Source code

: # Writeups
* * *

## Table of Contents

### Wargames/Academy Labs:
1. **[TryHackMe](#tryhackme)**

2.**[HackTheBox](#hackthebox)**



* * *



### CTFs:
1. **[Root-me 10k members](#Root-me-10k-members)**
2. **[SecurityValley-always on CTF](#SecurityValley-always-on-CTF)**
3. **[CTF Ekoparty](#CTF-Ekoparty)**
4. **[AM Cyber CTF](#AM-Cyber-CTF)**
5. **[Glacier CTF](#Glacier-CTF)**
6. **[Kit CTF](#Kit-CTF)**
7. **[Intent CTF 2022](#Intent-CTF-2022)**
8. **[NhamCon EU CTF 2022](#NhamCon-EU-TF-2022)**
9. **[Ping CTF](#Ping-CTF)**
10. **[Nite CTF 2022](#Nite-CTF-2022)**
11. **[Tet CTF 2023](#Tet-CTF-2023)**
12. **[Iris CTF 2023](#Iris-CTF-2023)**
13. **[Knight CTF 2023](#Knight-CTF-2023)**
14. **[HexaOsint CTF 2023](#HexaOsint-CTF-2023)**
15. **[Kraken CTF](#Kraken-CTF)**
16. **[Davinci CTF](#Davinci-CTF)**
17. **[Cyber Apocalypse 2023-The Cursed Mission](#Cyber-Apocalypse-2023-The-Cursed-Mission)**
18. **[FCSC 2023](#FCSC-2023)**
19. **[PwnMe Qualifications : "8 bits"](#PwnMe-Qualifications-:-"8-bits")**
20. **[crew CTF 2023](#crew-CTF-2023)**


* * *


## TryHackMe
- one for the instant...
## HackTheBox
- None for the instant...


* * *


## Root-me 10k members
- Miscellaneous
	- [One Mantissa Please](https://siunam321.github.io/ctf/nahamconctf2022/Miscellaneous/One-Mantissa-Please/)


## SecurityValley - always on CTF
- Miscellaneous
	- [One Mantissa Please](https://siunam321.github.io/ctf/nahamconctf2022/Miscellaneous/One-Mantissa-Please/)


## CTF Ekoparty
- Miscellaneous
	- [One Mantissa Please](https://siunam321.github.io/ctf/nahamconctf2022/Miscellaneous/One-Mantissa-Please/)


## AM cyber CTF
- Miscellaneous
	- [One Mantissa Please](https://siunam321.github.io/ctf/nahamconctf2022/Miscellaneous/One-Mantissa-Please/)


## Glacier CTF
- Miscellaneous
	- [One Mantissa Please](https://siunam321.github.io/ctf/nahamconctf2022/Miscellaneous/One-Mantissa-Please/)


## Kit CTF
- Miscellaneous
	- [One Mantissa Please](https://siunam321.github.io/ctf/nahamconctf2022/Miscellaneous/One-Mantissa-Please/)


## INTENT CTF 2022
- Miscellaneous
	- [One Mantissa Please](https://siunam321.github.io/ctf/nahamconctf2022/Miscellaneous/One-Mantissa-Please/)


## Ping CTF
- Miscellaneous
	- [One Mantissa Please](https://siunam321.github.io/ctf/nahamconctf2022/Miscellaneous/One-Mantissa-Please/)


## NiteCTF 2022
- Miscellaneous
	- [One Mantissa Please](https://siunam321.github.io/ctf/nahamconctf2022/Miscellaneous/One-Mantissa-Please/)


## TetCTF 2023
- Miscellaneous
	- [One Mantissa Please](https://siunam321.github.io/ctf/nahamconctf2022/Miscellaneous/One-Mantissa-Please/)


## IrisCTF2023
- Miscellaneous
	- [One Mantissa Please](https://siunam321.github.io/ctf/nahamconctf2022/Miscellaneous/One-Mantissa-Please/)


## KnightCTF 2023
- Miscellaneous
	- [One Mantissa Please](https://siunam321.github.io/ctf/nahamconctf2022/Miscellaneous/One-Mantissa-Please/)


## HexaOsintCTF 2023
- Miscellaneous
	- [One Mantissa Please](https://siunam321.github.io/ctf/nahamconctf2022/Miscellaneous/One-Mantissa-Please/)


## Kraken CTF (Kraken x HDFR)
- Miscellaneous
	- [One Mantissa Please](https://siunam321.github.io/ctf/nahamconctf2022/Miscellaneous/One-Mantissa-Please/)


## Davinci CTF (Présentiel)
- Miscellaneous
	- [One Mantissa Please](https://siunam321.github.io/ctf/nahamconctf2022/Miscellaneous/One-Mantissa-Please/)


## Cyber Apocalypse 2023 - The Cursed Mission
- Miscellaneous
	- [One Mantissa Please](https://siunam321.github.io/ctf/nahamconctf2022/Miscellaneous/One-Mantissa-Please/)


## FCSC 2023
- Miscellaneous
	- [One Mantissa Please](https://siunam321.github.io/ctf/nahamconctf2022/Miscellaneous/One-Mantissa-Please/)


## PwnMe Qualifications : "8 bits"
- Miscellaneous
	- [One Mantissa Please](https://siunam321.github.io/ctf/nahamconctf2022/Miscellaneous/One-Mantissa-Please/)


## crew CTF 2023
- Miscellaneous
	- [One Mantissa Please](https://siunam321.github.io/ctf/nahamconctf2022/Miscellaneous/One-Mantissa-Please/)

TASK GOAL: Restate every line of the listing word for word.

ANSWER BELOW:
Source code

: # Writeups
* * *

## Table of Contents

### Wargames/Academy Labs:
1. **[TryHackMe](#tryhackme)**

2.**[HackTheBox](#hackthebox)**



* * *



### CTFs:
1. **[Root-me 10k members](#Root-me-10k-members)**
2. **[SecurityValley-always on CTF](#SecurityValley-always-on-CTF)**
3. **[CTF Ekoparty](#CTF-Ekoparty)**
4. **[AM Cyber CTF](#AM-Cyber-CTF)**
5. **[Glacier CTF](#Glacier-CTF)**
6. **[Kit CTF](#Kit-CTF)**
7. **[Intent CTF 2022](#Intent-CTF-2022)**
8. **[NhamCon EU CTF 2022](#NhamCon-EU-TF-2022)**
9. **[Ping CTF](#Ping-CTF)**
10. **[Nite CTF 2022](#Nite-CTF-2022)**
11. **[Tet CTF 2023](#Tet-CTF-2023)**
12. **[Iris CTF 2023](#Iris-CTF-2023)**
13. **[Knight CTF 2023](#Knight-CTF-2023)**
14. **[HexaOsint CTF 2023](#HexaOsint-CTF-2023)**
15. **[Kraken CTF](#Kraken-CTF)**
16. **[Davinci CTF](#Davinci-CTF)**
17. **[Cyber Apocalypse 2023-The Cursed Mission](#Cyber-Apocalypse-2023-The-Cursed-Mission)**
18. **[FCSC 2023](#FCSC-2023)**
19. **[PwnMe Qualifications : "8 bits"](#PwnMe-Qualifications-:-"8-bits")**
20. **[crew CTF 2023](#crew-CTF-2023)**


* * *


## TryHackMe
- one for the instant...
## HackTheBox
- None for the instant...


* * *


## Root-me 10k members
- Miscellaneous
	- [One Mantissa Please](https://siunam321.github.io/ctf/nahamconctf2022/Miscellaneous/One-Mantissa-Please/)


## SecurityValley - always on CTF
- Miscellaneous
	- [One Mantissa Please](https://siunam321.github.io/ctf/nahamconctf2022/Miscellaneous/One-Mantissa-Please/)


## CTF Ekoparty
- Miscellaneous
	- [One Mantissa Please](https://siunam321.github.io/ctf/nahamconctf2022/Miscellaneous/One-Mantissa-Please/)


## AM cyber CTF
- Miscellaneous
	- [One Mantissa Please](https://siunam321.github.io/ctf/nahamconctf2022/Miscellaneous/One-Mantissa-Please/)


## Glacier CTF
- Miscellaneous
	- [One Mantissa Please](https://siunam321.github.io/ctf/nahamconctf2022/Miscellaneous/One-Mantissa-Please/)


## Kit CTF
- Miscellaneous
	- [One Mantissa Please](https://siunam321.github.io/ctf/nahamconctf2022/Miscellaneous/One-Mantissa-Please/)


## INTENT CTF 2022
- Miscellaneous
	- [One Mantissa Please](https://siunam321.github.io/ctf/nahamconctf2022/Miscellaneous/One-Mantissa-Please/)


## Ping CTF
- Miscellaneous
	- [One Mantissa Please](https://siunam321.github.io/ctf/nahamconctf2022/Miscellaneous/One-Mantissa-Please/)


## NiteCTF 2022
- Miscellaneous
	- [One Mantissa Please](https://siunam321.github.io/ctf/nahamconctf2022/Miscellaneous/One-Mantissa-Please/)


## TetCTF 2023
- Miscellaneous
	- [One Mantissa Please](https://siunam321.github.io/ctf/nahamconctf2022/Miscellaneous/One-Mantissa-Please/)


## IrisCTF2023
- Miscellaneous
	- [One Mantissa Please](https://siunam321.github.io/ctf/nahamconctf2022/Miscellaneous/One-Mantissa-Please/)


## KnightCTF 2023
- Miscellaneous
	- [One Mantissa Please](https://siunam321.github.io/ctf/nahamconctf2022/Miscellaneous/One-Mantissa-Please/)


## HexaOsintCTF 2023
- Miscellaneous
	- [One Mantissa Please](https://siunam321.github.io/ctf/nahamconctf2022/Miscellaneous/One-Mantissa-Please/)


## Kraken CTF (Kraken x HDFR)
- Miscellaneous
	- [One Mantissa Please](https://siunam321.github.io/ctf/nahamconctf2022/Miscellaneous/One-Mantissa-Please/)


## Davinci CTF (Présentiel)
- Miscellaneous
	- [One Mantissa Please](https://siunam321.github.io/ctf/nahamconctf2022/Miscellaneous/One-Mantissa-Please/)


## Cyber Apocalypse 2023 - The Cursed Mission
- Miscellaneous
	- [One Mantissa Please](https://siunam321.github.io/ctf/nahamconctf2022/Miscellaneous/One-Mantissa-Please/)


## FCSC 2023
- Miscellaneous
	- [One Mantissa Please](https://siunam321.github.io/ctf/nahamconctf2022/Miscellaneous/One-Mantissa-Please/)


## PwnMe Qualifications : "8 bits"
- Miscellaneous
	- [One Mantissa Please](https://siunam321.github.io/ctf/nahamconctf2022/Miscellaneous/One-Mantissa-Please/)


## crew CTF 2023
- Miscellaneous
	- [One Mantissa Please](https://siunam321.github.io/ctf/nahamconctf2022/Miscellaneous/One-Mantissa-Please/)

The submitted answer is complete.